5. Separation of business of business from business of family.
In making decisions, Jaime said there must be a “sharp focus on quantifiable results and metrics so business won’t be compromised by unreasonable family needs or interests.”
Although family-led, the Ayala conglomerate is run in a professional manner with clear objectives. As such, it has been able to attract professionals who usually stay for a long period.
Fernando added that when Ayala hires people, it’s not just competence that it looks at but also character. They must have the right values and the right personality to gain the trust of family members and executives.
In the 1970s, Ayala was transformed from a limited partnership into a corporation, eventually listing on the Philippine Stock Exchange in 1976.
It was a major milestone for the group as this pushed the conglomerate to benchmark itself against the metrics set out by the local and international investment communities.
At the boardroom level, Fernando said the group encourages diversity in thinking.
“Across our board of directors, we have a combination of knowledge, experience and expertise to address market challenges and opportunities, from economics, business, finance and technology,” Fernando said.
While each director is encouraged to pursue independent thinking, the conglomerate encourages a culture of trust, openness and constructive dissent, he said.
In this regard, Ayala supports the nine-year term limit for independent directors.
“We believe this is the appropriate tenure for an independent director to gain deep familiarity with the business to be able to provide valuable foresight but still maintain impartiality,” Fernando said.
“Our approach to transparency has dramatically shifted from mere compliance to a strategic mechanism that can drive competitiveness and long-term growth and value for Ayala,” Fernando said.
As such, he said Ayala sufficiently informs investors about its strategy, governance, financial performance and business risk, given that all these were imperative to make sound investment decisions.
“We stated our five-year plan to make investors understand what we’re thinking, which also imposes greater accountability for ourselves to execute the aspiration,” Fernando said.
In its annual stockholders’ meeting last year, Ayala announced a plan to diversify its revenue stream and double net profit to P50 billion by the year 2020 under a five-year vision that also seeks to expand its position across Southeast Asia.
The “Ayala 2020” roadmap also aims to boost return on equity (ROE) to 15 percent, expand equity earnings contribution of businesses outside its four largest business units (banking, property, telecommunications and water utility) to 20 percent and increase the earnings contribution of international businesses by 2020.
Levels of disclosure have likewise been elevated to include discussions on environment, social and governance aspects, he said.
“We view disclosures as more than just a published document.
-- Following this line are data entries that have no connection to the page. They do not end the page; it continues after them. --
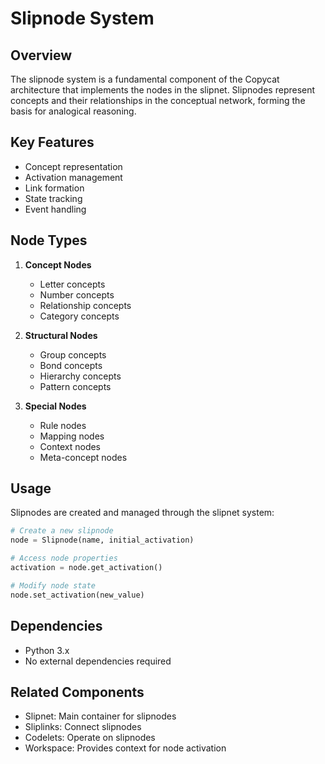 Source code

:# Slipnode System

## Overview
The slipnode system is a fundamental component of the Copycat architecture that implements the nodes in the slipnet. Slipnodes represent concepts and their relationships in the conceptual network, forming the basis for analogical reasoning.

## Key Features
- Concept representation
- Activation management
- Link formation
- State tracking
- Event handling

## Node Types
1. **Concept Nodes**
   - Letter concepts
   - Number concepts
   - Relationship concepts
   - Category concepts

2. **Structural Nodes**
   - Group concepts
   - Bond concepts
   - Hierarchy concepts
   - Pattern concepts

3. **Special Nodes**
   - Rule nodes
   - Mapping nodes
   - Context nodes
   - Meta-concept nodes

## Usage
Slipnodes are created and managed through the slipnet system:

```python
# Create a new slipnode
node = Slipnode(name, initial_activation)

# Access node properties
activation = node.get_activation()

# Modify node state
node.set_activation(new_value)
```

## Dependencies
- Python 3.x
- No external dependencies required

## Related Components
- Slipnet: Main container for slipnodes
- Sliplinks: Connect slipnodes
- Codelets: Operate on slipnodes
- Workspace: Provides context for node activation  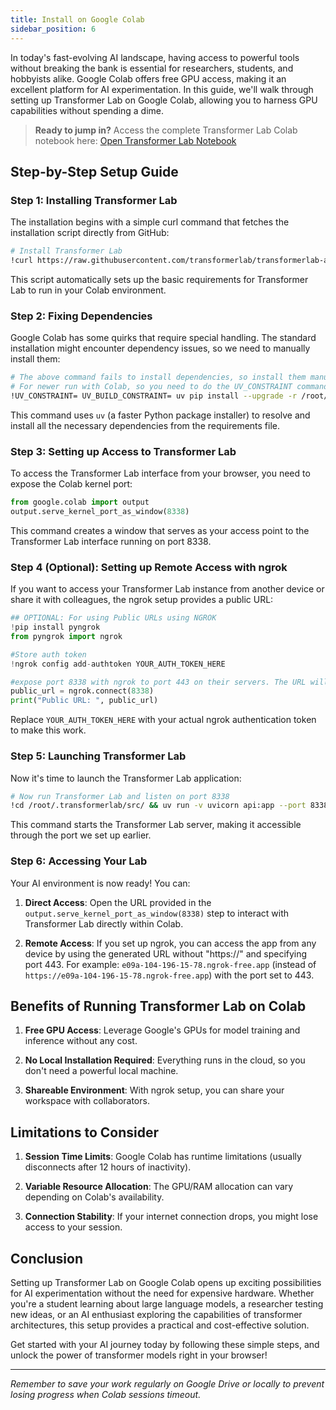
 ```yaml
---
title: Install on Google Colab
sidebar_position: 6
---
```


In today's fast-evolving AI landscape, having access to powerful tools without breaking the bank is essential for researchers, students, and hobbyists alike. Google Colab offers free GPU access, making it an excellent platform for AI experimentation. In this guide, we'll walk through setting up Transformer Lab on Google Colab, allowing you to harness GPU capabilities without spending a dime.

> **Ready to jump in?** Access the complete Transformer Lab Colab notebook here: [Open Transformer Lab Notebook](https://colab.research.google.com/drive/18d98Ve8Ai5CIGzsQ0lBYMCNoTZV1B55S)


## Step-by-Step Setup Guide

### Step 1: Installing Transformer Lab

The installation begins with a simple curl command that fetches the installation script directly from GitHub:

```bash
# Install Transformer Lab
!curl https://raw.githubusercontent.com/transformerlab/transformerlab-api/main/install.sh | bash
```

This script automatically sets up the basic requirements for Transformer Lab to run in your Colab environment.

### Step 2: Fixing Dependencies

Google Colab has some quirks that require special handling. The standard installation might encounter dependency issues, so we need to manually install them:

```bash
# The above command fails to install dependencies, so install them manually
# For newer run with Colab, so you need to do the UV_CONSTRAINT command for some reason
!UV_CONSTRAINT= UV_BUILD_CONSTRAINT= uv pip install --upgrade -r /root/.transformerlab/src/requirements-uv.txt
```

This command uses `uv` (a faster Python package installer) to resolve and install all the necessary dependencies from the requirements file.

### Step 3: Setting up Access to Transformer Lab

To access the Transformer Lab interface from your browser, you need to expose the Colab kernel port:

```python
from google.colab import output
output.serve_kernel_port_as_window(8338)
```

This command creates a window that serves as your access point to the Transformer Lab interface running on port 8338.

### Step 4 (Optional): Setting up Remote Access with ngrok

If you want to access your Transformer Lab instance from another device or share it with colleagues, the ngrok setup provides a public URL:

```python
## OPTIONAL: For using Public URLs using NGROK
!pip install pyngrok
from pyngrok import ngrok

#Store auth token
!ngrok config add-authtoken YOUR_AUTH_TOKEN_HERE

#expose port 8338 with ngrok to port 443 on their servers. The URL will print out below
public_url = ngrok.connect(8338)
print("Public URL: ", public_url)
```

Replace `YOUR_AUTH_TOKEN_HERE` with your actual ngrok authentication token to make this work.

### Step 5: Launching Transformer Lab

Now it's time to launch the Transformer Lab application:

```bash
# Now run Transformer Lab and listen on port 8338
!cd /root/.transformerlab/src/ && uv run -v uvicorn api:app --port 8338 --host 0.0.0.0 --no-access-log
```

This command starts the Transformer Lab server, making it accessible through the port we set up earlier.

### Step 6: Accessing Your Lab

Your AI environment is now ready! You can:

1. **Direct Access**: Open the URL provided in the `output.serve_kernel_port_as_window(8338)` step to interact with Transformer Lab directly within Colab.

2. **Remote Access**: If you set up ngrok, you can access the app from any device by using the generated URL without "https://" and specifying port 443. For example: `e09a-104-196-15-78.ngrok-free.app` (instead of `https://e09a-104-196-15-78.ngrok-free.app`) with the port set to 443.

## Benefits of Running Transformer Lab on Colab

1. **Free GPU Access**: Leverage Google's GPUs for model training and inference without any cost.
  
2. **No Local Installation Required**: Everything runs in the cloud, so you don't need a powerful local machine.

3. **Shareable Environment**: With ngrok setup, you can share your workspace with collaborators.

## Limitations to Consider

1. **Session Time Limits**: Google Colab has runtime limitations (usually disconnects after 12 hours of inactivity).

2. **Variable Resource Allocation**: The GPU/RAM allocation can vary depending on Colab's availability.

3. **Connection Stability**: If your internet connection drops, you might lose access to your session.

## Conclusion

Setting up Transformer Lab on Google Colab opens up exciting possibilities for AI experimentation without the need for expensive hardware. Whether you're a student learning about large language models, a researcher testing new ideas, or an AI enthusiast exploring the capabilities of transformer architectures, this setup provides a practical and cost-effective solution.

Get started with your AI journey today by following these simple steps, and unlock the power of transformer models right in your browser!

---

*Remember to save your work regularly on Google Drive or locally to prevent losing progress when Colab sessions timeout.*
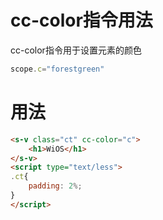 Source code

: # cc-color指令用法
cc-color指令用于设置元素的颜色


```javascript
scope.c="forestgreen"
```
# 用法
```html
<s-v class="ct" cc-color="c">
    <h1>WiOS</h1>
</s-v>
<script type="text/less">
.ct{
    padding: 2%;
}
</script>
``` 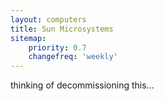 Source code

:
 ```yaml
---
layout: computers
title: Sun Microsystems
sitemap:
    priority: 0.7
    changefreq: 'weekly'
---
```

thinking of decommissioning this...
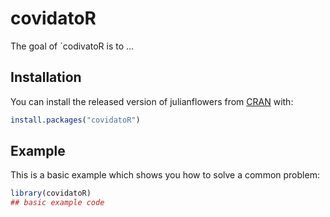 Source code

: 
# covidatoR

<!-- badges: start -->
<!-- badges: end -->

The goal of `codivatoR is to ...

## Installation

You can install the released version of julianflowers from [CRAN](https://CRAN.R-project.org) with:

``` r
install.packages("covidatoR")
```

## Example

This is a basic example which shows you how to solve a common problem:

``` r
library(covidatoR)
## basic example code
```


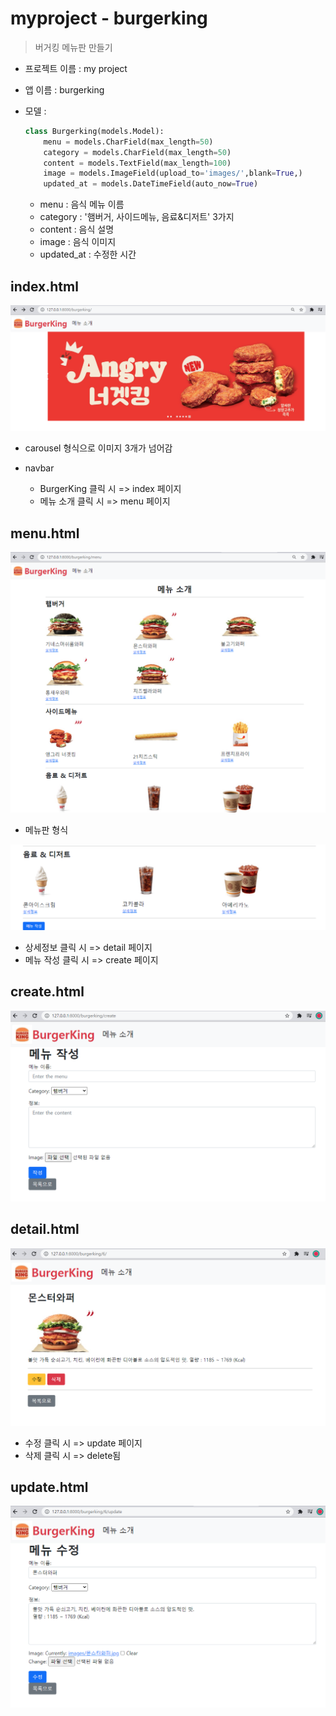 # myproject - burgerking

> 버거킹 메뉴판 만들기

* 프로젝트 이름 : my project

* 앱 이름 : burgerking

* 모델 : 

  ```python
  class Burgerking(models.Model):
      menu = models.CharField(max_length=50)
      category = models.CharField(max_length=50)
      content = models.TextField(max_length=100)
      image = models.ImageField(upload_to='images/',blank=True,)
      updated_at = models.DateTimeField(auto_now=True)
  ```

  * menu : 음식 메뉴 이름
  * category : '햄버거, 사이드메뉴, 음료&디저트' 3가지
  * content : 음식 설명
  * image : 음식 이미지
  * updated_at : 수정한 시간



## index.html

![image-20210909164037990](md-images/image-20210909164037990.png)



* carousel 형식으로 이미지 3개가 넘어감

* navbar
  * BurgerKing 클릭 시 => index 페이지
  * 메뉴 소개 클릭 시 => menu 페이지



## menu.html

![image-20210909164022833](md-images/image-20210909164022833.png)

* 메뉴판 형식

![image-20210909164123046](md-images/image-20210909164123046.png)

* 상세정보 클릭 시 => detail 페이지
* 메뉴 작성 클릭 시 => create 페이지



## create.html

![image-20210909164305877](md-images/image-20210909164305877.png)

## detail.html

![image-20210909164252781](md-images/image-20210909164252781.png)

* 수정 클릭 시 => update 페이지
* 삭제 클릭 시 => delete됨



## update.html

![image-20210909164407488](md-images/image-20210909164407488.png)


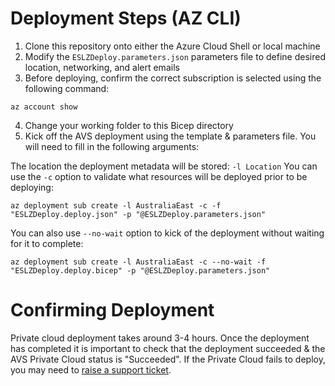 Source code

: # Deployment Steps (AZ CLI)

1. Clone this repository onto either the Azure Cloud Shell or local machine
2. Modify the `ESLZDeploy.parameters.json` parameters file to define desired location, networking, and alert emails
3. Before deploying, confirm the correct subscription is selected using the following command:

```
az account show
```

4. Change your working folder to this Bicep directory
5. Kick off the AVS deployment using the template & parameters file. You will need to fill in the following arguments:

The location the deployment metadata will be stored: `-l Location` You can use the `-c` option to validate what resources will be deployed prior to be deploying:

```
az deployment sub create -l AustraliaEast -c -f "ESLZDeploy.deploy.json" -p "@ESLZDeploy.parameters.json"
```

You can also use `--no-wait` option to kick of the deployment without waiting for it to complete:

```
az deployment sub create -l AustraliaEast -c --no-wait -f "ESLZDeploy.deploy.bicep" -p "@ESLZDeploy.parameters.json"
```

# Confirming Deployment

Private cloud deployment takes around 3-4 hours. Once the deployment has completed it is important to check that the deployment succeeded & the AVS Private Cloud status is "Succeeded". If the Private Cloud fails to deploy, you may need to [raise a support ticket](https://docs.microsoft.com/en-us/azure/azure-vmware/fix-deployment-failures).

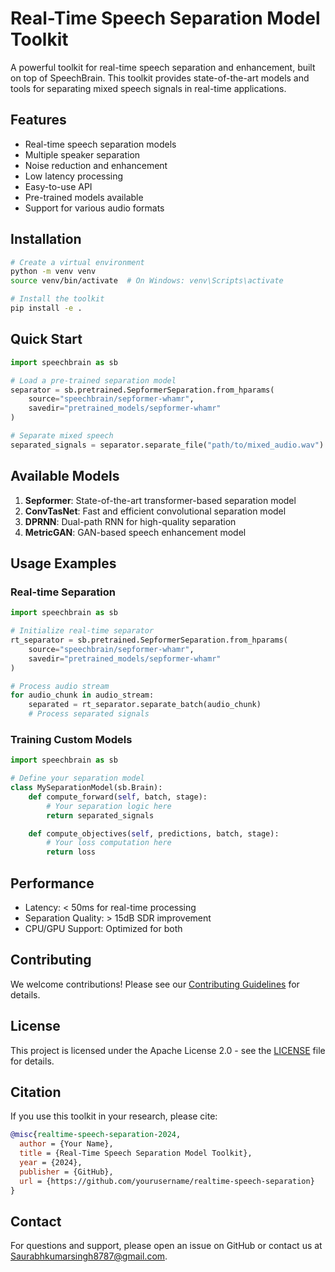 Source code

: # Real-Time Speech Separation Model Toolkit

A powerful toolkit for real-time speech separation and enhancement, built on top of SpeechBrain. This toolkit provides state-of-the-art models and tools for separating mixed speech signals in real-time applications.

## Features

- Real-time speech separation models
- Multiple speaker separation
- Noise reduction and enhancement
- Low latency processing
- Easy-to-use API
- Pre-trained models available
- Support for various audio formats

## Installation

```bash
# Create a virtual environment
python -m venv venv
source venv/bin/activate  # On Windows: venv\Scripts\activate

# Install the toolkit
pip install -e .
```

## Quick Start

```python
import speechbrain as sb

# Load a pre-trained separation model
separator = sb.pretrained.SepformerSeparation.from_hparams(
    source="speechbrain/sepformer-whamr",
    savedir="pretrained_models/sepformer-whamr"
)

# Separate mixed speech
separated_signals = separator.separate_file("path/to/mixed_audio.wav")
```

## Available Models

1. **Sepformer**: State-of-the-art transformer-based separation model
2. **ConvTasNet**: Fast and efficient convolutional separation model
3. **DPRNN**: Dual-path RNN for high-quality separation
4. **MetricGAN**: GAN-based speech enhancement model

## Usage Examples

### Real-time Separation
```python
import speechbrain as sb

# Initialize real-time separator
rt_separator = sb.pretrained.SepformerSeparation.from_hparams(
    source="speechbrain/sepformer-whamr",
    savedir="pretrained_models/sepformer-whamr"
)

# Process audio stream
for audio_chunk in audio_stream:
    separated = rt_separator.separate_batch(audio_chunk)
    # Process separated signals
```

### Training Custom Models
```python
import speechbrain as sb

# Define your separation model
class MySeparationModel(sb.Brain):
    def compute_forward(self, batch, stage):
        # Your separation logic here
        return separated_signals

    def compute_objectives(self, predictions, batch, stage):
        # Your loss computation here
        return loss
```

## Performance

- Latency: < 50ms for real-time processing
- Separation Quality: > 15dB SDR improvement
- CPU/GPU Support: Optimized for both

## Contributing

We welcome contributions! Please see our [Contributing Guidelines](CONTRIBUTING.md) for details.

## License

This project is licensed under the Apache License 2.0 - see the [LICENSE](LICENSE) file for details.

## Citation

If you use this toolkit in your research, please cite:

```bibtex
@misc{realtime-speech-separation-2024,
  author = {Your Name},
  title = {Real-Time Speech Separation Model Toolkit},
  year = {2024},
  publisher = {GitHub},
  url = {https://github.com/yourusername/realtime-speech-separation}
}
```

## Contact

For questions and support, please open an issue on GitHub or contact us at [Saurabhkumarsingh8787@gmail.com](mailto:saurabhkumarsingh8787@gmail.com).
It extends to interaction with capital market participants such as equities analysts and investors,” Fernando said, “We have a robust investor relations program that focuses on access to Ayala’s senior management, roadshows, analyst briefings and company visits.”
As a result, the group has been able to attract a good number of blue chip institutional investors who have become long-term partners and shareholders, such as Mitsubishi, Singapore Telecoms, JP Morgan, DBS and GIC, Fernando said.
As such, the Ayala group is well placed to remain successful for generations to come.